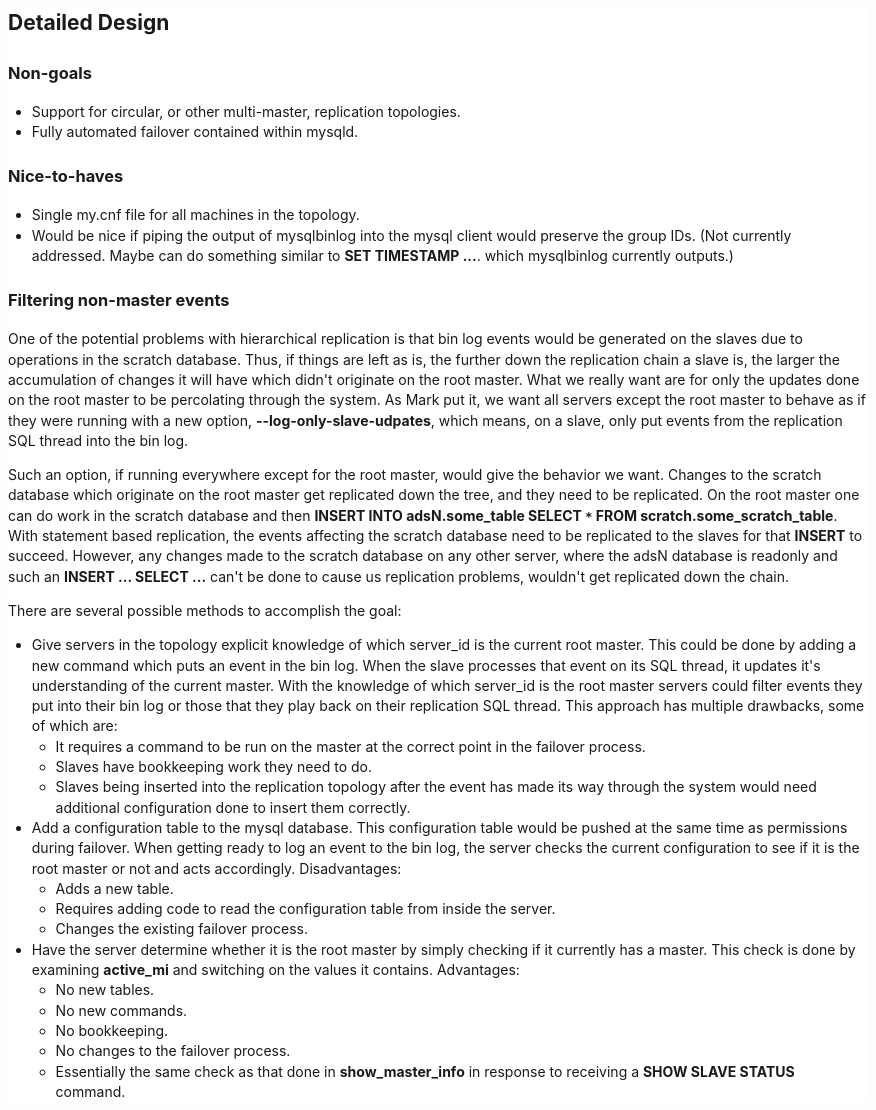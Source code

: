 ## Detailed Design ##

### Non-goals ###

  * Support for circular, or other multi-master, replication topologies.
  * Fully automated failover contained within mysqld.

### Nice-to-haves ###

  * Single my.cnf file for all machines in the topology.
  * Would be nice if piping the output of mysqlbinlog into the mysql client would preserve the group IDs. (Not currently addressed. Maybe can do something similar to **SET TIMESTAMP ...**. which mysqlbinlog currently outputs.)

### Filtering non-master events ###

One of the potential problems with hierarchical replication is that bin log events would be generated on the slaves due to operations in the scratch database. Thus, if things are left as is, the further down the replication chain a slave is, the larger the accumulation of changes it will have which didn't originate on the root master. What we really want are for only the updates done on the root master to be percolating through the system. As Mark put it, we want all servers except the root master to behave as if they were running with a new option, **--log-only-slave-udpates**, which means, on a slave, only put events from the replication SQL thread into the bin log.

Such an option, if running everywhere except for the root master, would give the behavior we want. Changes to the scratch database which originate on the root master get replicated down the tree, and they need to be replicated. On the root master one can do work in the scratch database and then **INSERT INTO adsN.some\_table SELECT `*` FROM scratch.some\_scratch\_table**. With statement based replication, the events affecting the scratch database need to be replicated to the slaves for that **INSERT** to succeed. However, any changes made to the scratch database on any other server, where the adsN database is readonly and such an **INSERT ... SELECT ...** can't be done to cause us replication problems, wouldn't get replicated down the chain.

There are several possible methods to accomplish the goal:
  * Give servers in the topology explicit knowledge of which server\_id is the current root master. This could be done by adding a new command which puts an event in the bin log. When the slave processes that event on its SQL thread, it updates it's understanding of the current master. With the knowledge of which server\_id is the root master servers could filter events they put into their bin log or those that they play back on their replication SQL thread. This approach has multiple drawbacks, some of which are:
    * It requires a command to be run on the master at the correct point in the failover process.
    * Slaves have bookkeeping work they need to do.
    * Slaves being inserted into the replication topology after the event has made its way through the system would need additional configuration done to insert them correctly.
  * Add a configuration table to the mysql database. This configuration table would be pushed at the same time as permissions during failover. When getting ready to log an event to the bin log, the server checks the current configuration to see if it is the root master or not and acts accordingly. Disadvantages:
    * Adds a new table.
    * Requires adding code to read the configuration table from inside the server.
    * Changes the existing failover process.
  * Have the server determine whether it is the root master by simply checking if it currently has a master. This check is done by examining **active\_mi** and switching on the values it contains. Advantages:
    * No new tables.
    * No new commands.
    * No bookkeeping.
    * No changes to the failover process.
    * Essentially the same check as that done in **show\_master\_info** in response to receiving a **SHOW SLAVE STATUS** command.
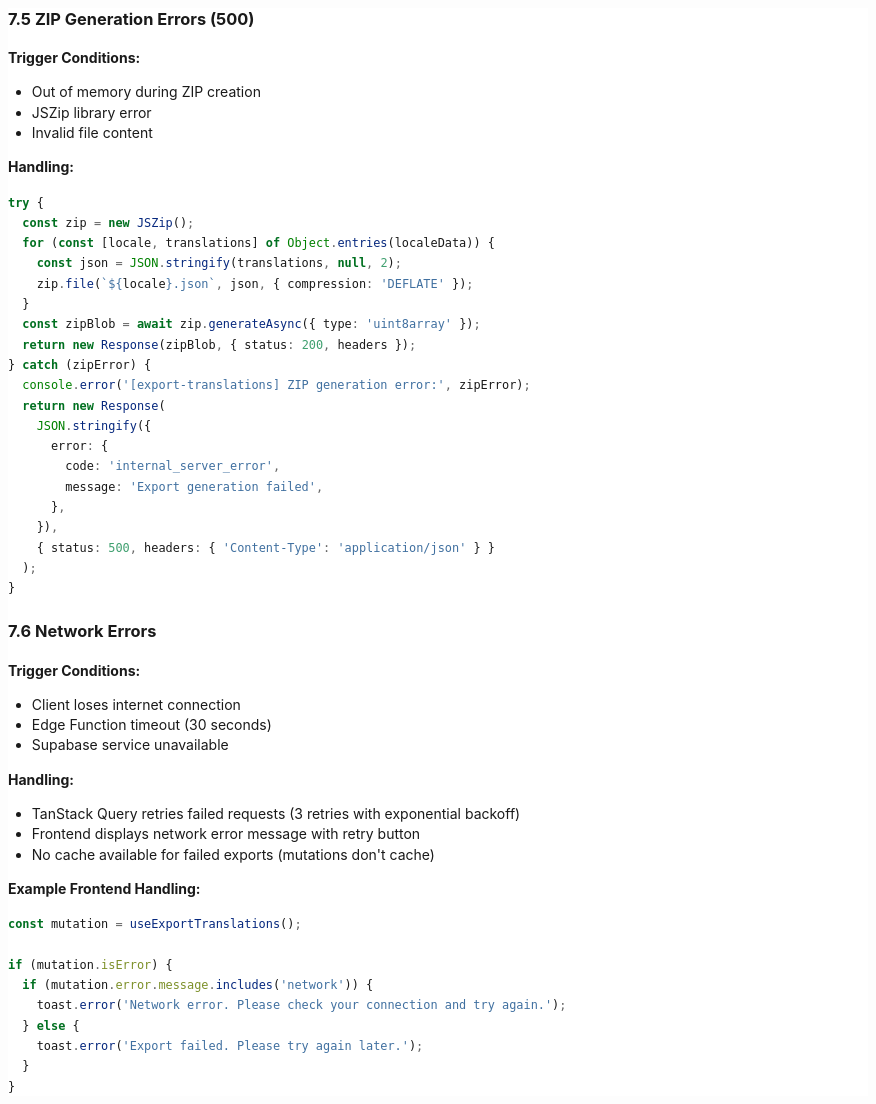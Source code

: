 ### 7.5 ZIP Generation Errors (500)

**Trigger Conditions:**

- Out of memory during ZIP creation
- JSZip library error
- Invalid file content

**Handling:**

```typescript
try {
  const zip = new JSZip();
  for (const [locale, translations] of Object.entries(localeData)) {
    const json = JSON.stringify(translations, null, 2);
    zip.file(`${locale}.json`, json, { compression: 'DEFLATE' });
  }
  const zipBlob = await zip.generateAsync({ type: 'uint8array' });
  return new Response(zipBlob, { status: 200, headers });
} catch (zipError) {
  console.error('[export-translations] ZIP generation error:', zipError);
  return new Response(
    JSON.stringify({
      error: {
        code: 'internal_server_error',
        message: 'Export generation failed',
      },
    }),
    { status: 500, headers: { 'Content-Type': 'application/json' } }
  );
}
```

### 7.6 Network Errors

**Trigger Conditions:**

- Client loses internet connection
- Edge Function timeout (30 seconds)
- Supabase service unavailable

**Handling:**

- TanStack Query retries failed requests (3 retries with exponential backoff)
- Frontend displays network error message with retry button
- No cache available for failed exports (mutations don't cache)

**Example Frontend Handling:**

```typescript
const mutation = useExportTranslations();

if (mutation.isError) {
  if (mutation.error.message.includes('network')) {
    toast.error('Network error. Please check your connection and try again.');
  } else {
    toast.error('Export failed. Please try again later.');
  }
}
```
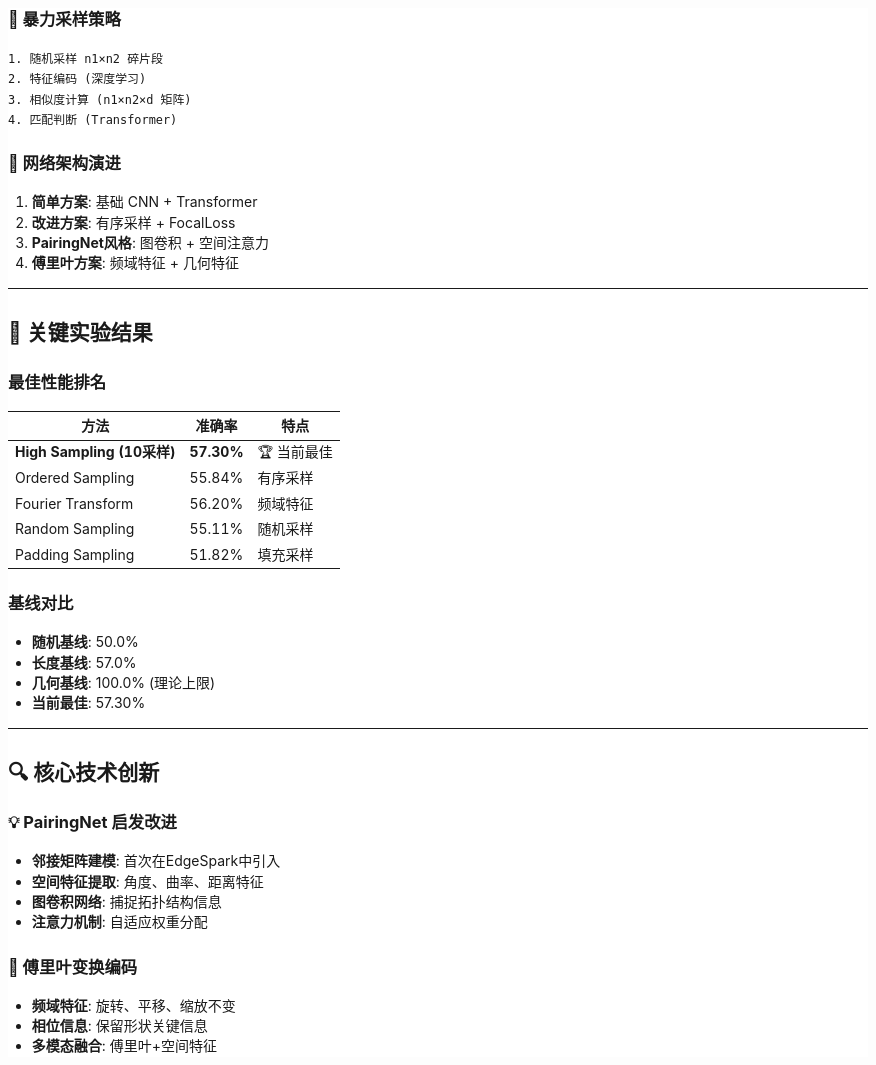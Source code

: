 ### 🔧 暴力采样策略
```
1. 随机采样 n1×n2 碎片段
2. 特征编码 (深度学习)
3. 相似度计算 (n1×n2×d 矩阵)
4. 匹配判断 (Transformer)
```

### 🧠 网络架构演进
1. **简单方案**: 基础 CNN + Transformer
2. **改进方案**: 有序采样 + FocalLoss
3. **PairingNet风格**: 图卷积 + 空间注意力
4. **傅里叶方案**: 频域特征 + 几何特征

---

## 🎯 关键实验结果

### 最佳性能排名
| 方法 | 准确率 | 特点 |
|------|---------|------|
| **High Sampling (10采样)** | **57.30%** | 🏆 当前最佳 |
| Ordered Sampling | 55.84% | 有序采样 |
| Fourier Transform | 56.20% | 频域特征 |
| Random Sampling | 55.11% | 随机采样 |
| Padding Sampling | 51.82% | 填充采样 |

### 基线对比
- **随机基线**: 50.0%
- **长度基线**: 57.0%
- **几何基线**: 100.0% (理论上限)
- **当前最佳**: 57.30%

---

## 🔍 核心技术创新

### 💡 PairingNet 启发改进
- **邻接矩阵建模**: 首次在EdgeSpark中引入
- **空间特征提取**: 角度、曲率、距离特征
- **图卷积网络**: 捕捉拓扑结构信息
- **注意力机制**: 自适应权重分配

### 🎵 傅里叶变换编码
- **频域特征**: 旋转、平移、缩放不变
- **相位信息**: 保留形状关键信息
- **多模态融合**: 傅里叶+空间特征
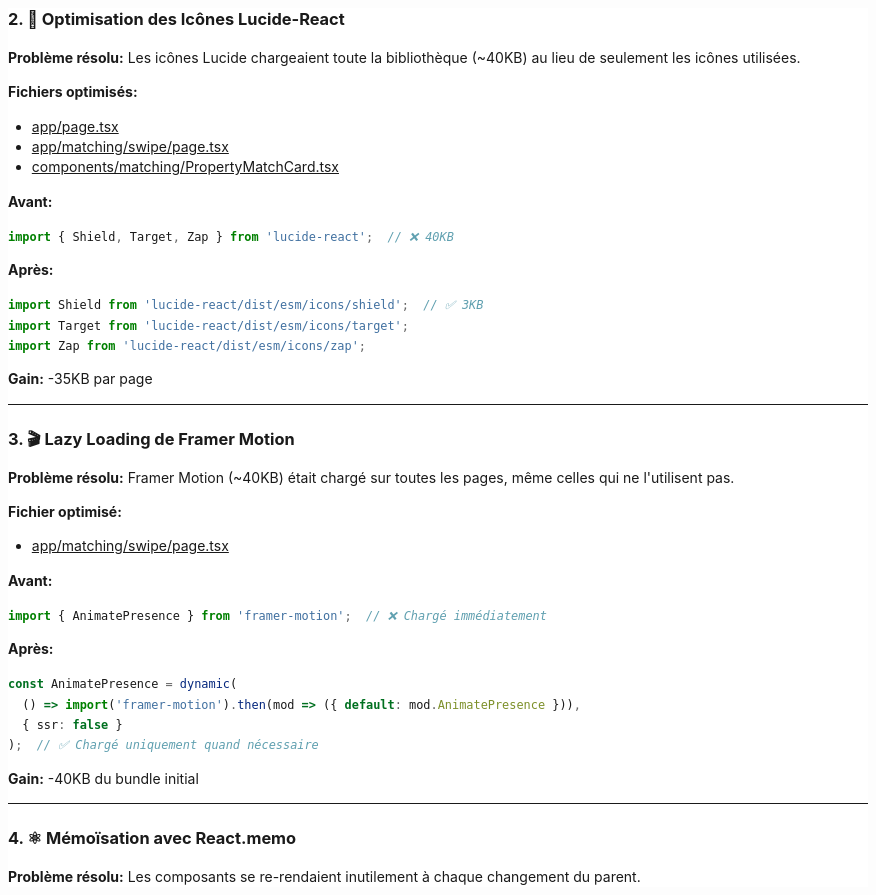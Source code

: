 
### 2. 🎨 Optimisation des Icônes Lucide-React

**Problème résolu:**
Les icônes Lucide chargeaient toute la bibliothèque (~40KB) au lieu de seulement les icônes utilisées.

**Fichiers optimisés:**
- [app/page.tsx](app/page.tsx#L6-L8)
- [app/matching/swipe/page.tsx](app/matching/swipe/page.tsx#L6-L7)
- [components/matching/PropertyMatchCard.tsx](components/matching/PropertyMatchCard.tsx#L8-L17)

**Avant:**
```typescript
import { Shield, Target, Zap } from 'lucide-react';  // ❌ 40KB
```

**Après:**
```typescript
import Shield from 'lucide-react/dist/esm/icons/shield';  // ✅ 3KB
import Target from 'lucide-react/dist/esm/icons/target';
import Zap from 'lucide-react/dist/esm/icons/zap';
```

**Gain:** -35KB par page

---

### 3. 🎬 Lazy Loading de Framer Motion

**Problème résolu:**
Framer Motion (~40KB) était chargé sur toutes les pages, même celles qui ne l'utilisent pas.

**Fichier optimisé:**
- [app/matching/swipe/page.tsx](app/matching/swipe/page.tsx#L10-L12)

**Avant:**
```typescript
import { AnimatePresence } from 'framer-motion';  // ❌ Chargé immédiatement
```

**Après:**
```typescript
const AnimatePresence = dynamic(
  () => import('framer-motion').then(mod => ({ default: mod.AnimatePresence })),
  { ssr: false }
);  // ✅ Chargé uniquement quand nécessaire
```

**Gain:** -40KB du bundle initial

---

### 4. ⚛️ Mémoïsation avec React.memo

**Problème résolu:**
Les composants se re-rendaient inutilement à chaque changement du parent.
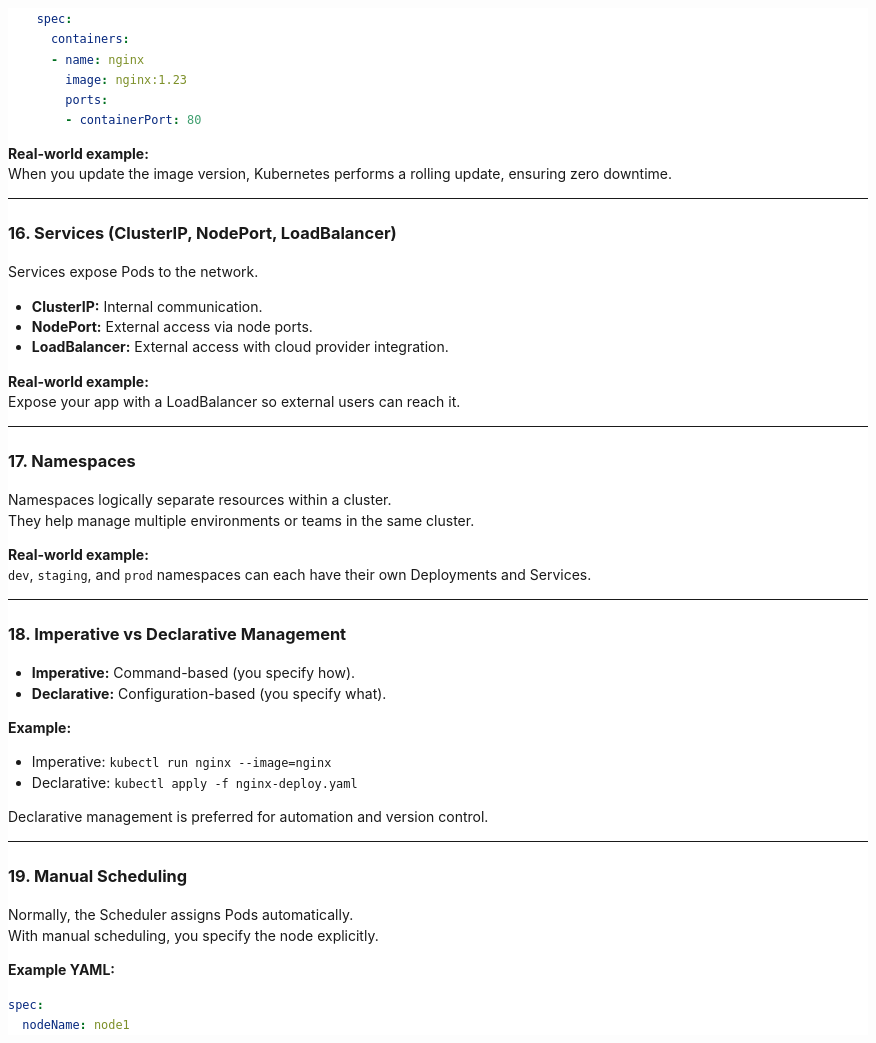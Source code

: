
 ```yaml
    spec:
      containers:
      - name: nginx
        image: nginx:1.23
        ports:
        - containerPort: 80
```

**Real-world example:**  
When you update the image version, Kubernetes performs a rolling update, ensuring zero downtime.

---

### 16. Services (ClusterIP, NodePort, LoadBalancer)

Services expose Pods to the network.

- **ClusterIP:** Internal communication.
- **NodePort:** External access via node ports.
- **LoadBalancer:** External access with cloud provider integration.

**Real-world example:**  
Expose your app with a LoadBalancer so external users can reach it.

---

### 17. Namespaces

Namespaces logically separate resources within a cluster.  
They help manage multiple environments or teams in the same cluster.

**Real-world example:**  
`dev`, `staging`, and `prod` namespaces can each have their own Deployments and Services.

---

### 18. Imperative vs Declarative Management

- **Imperative:** Command-based (you specify how).
- **Declarative:** Configuration-based (you specify what).

**Example:**
- Imperative: `kubectl run nginx --image=nginx`
- Declarative: `kubectl apply -f nginx-deploy.yaml`

Declarative management is preferred for automation and version control.

---

### 19. Manual Scheduling

Normally, the Scheduler assigns Pods automatically.  
With manual scheduling, you specify the node explicitly.

**Example YAML:**
```yaml
spec:
  nodeName: node1
```
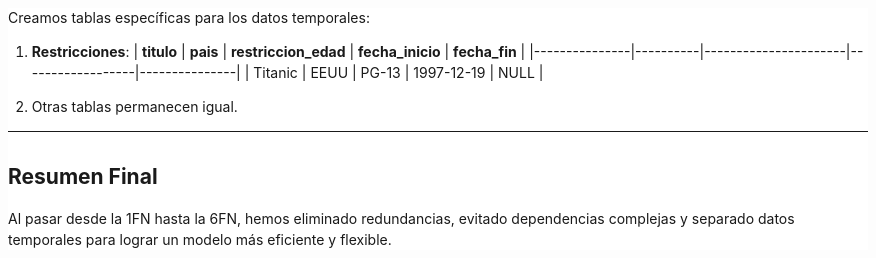 Creamos tablas específicas para los datos temporales:

1. **Restricciones**:
   | **titulo** | **pais** | **restriccion_edad** | **fecha_inicio** | **fecha_fin** |
   |---------------|----------|----------------------|------------------|---------------|
   | Titanic | EEUU | PG-13 | 1997-12-19 | NULL |

2. Otras tablas permanecen igual.

---

## **Resumen Final**

Al pasar desde la 1FN hasta la 6FN, hemos eliminado redundancias, evitado dependencias complejas y separado datos temporales para lograr un modelo más eficiente y flexible.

******************************

### INSTRUCTIONS FOR THE TASK
Only the lines above starting at the one containing "Services expose Pods to the network." and ending at the one containing "Namespaces logically separate", both included, are to be returned, exactly as they read.

### YOUR SOLUTION
Services expose Pods to the network.

- **ClusterIP:** Internal communication.
- **NodePort:** External access via node ports.
- **LoadBalancer:** External access with cloud provider integration.

**Real-world example:**  
Expose your app with a LoadBalancer so external users can reach it.

---

### 17. Namespaces

Namespaces logically separate resources within a cluster.  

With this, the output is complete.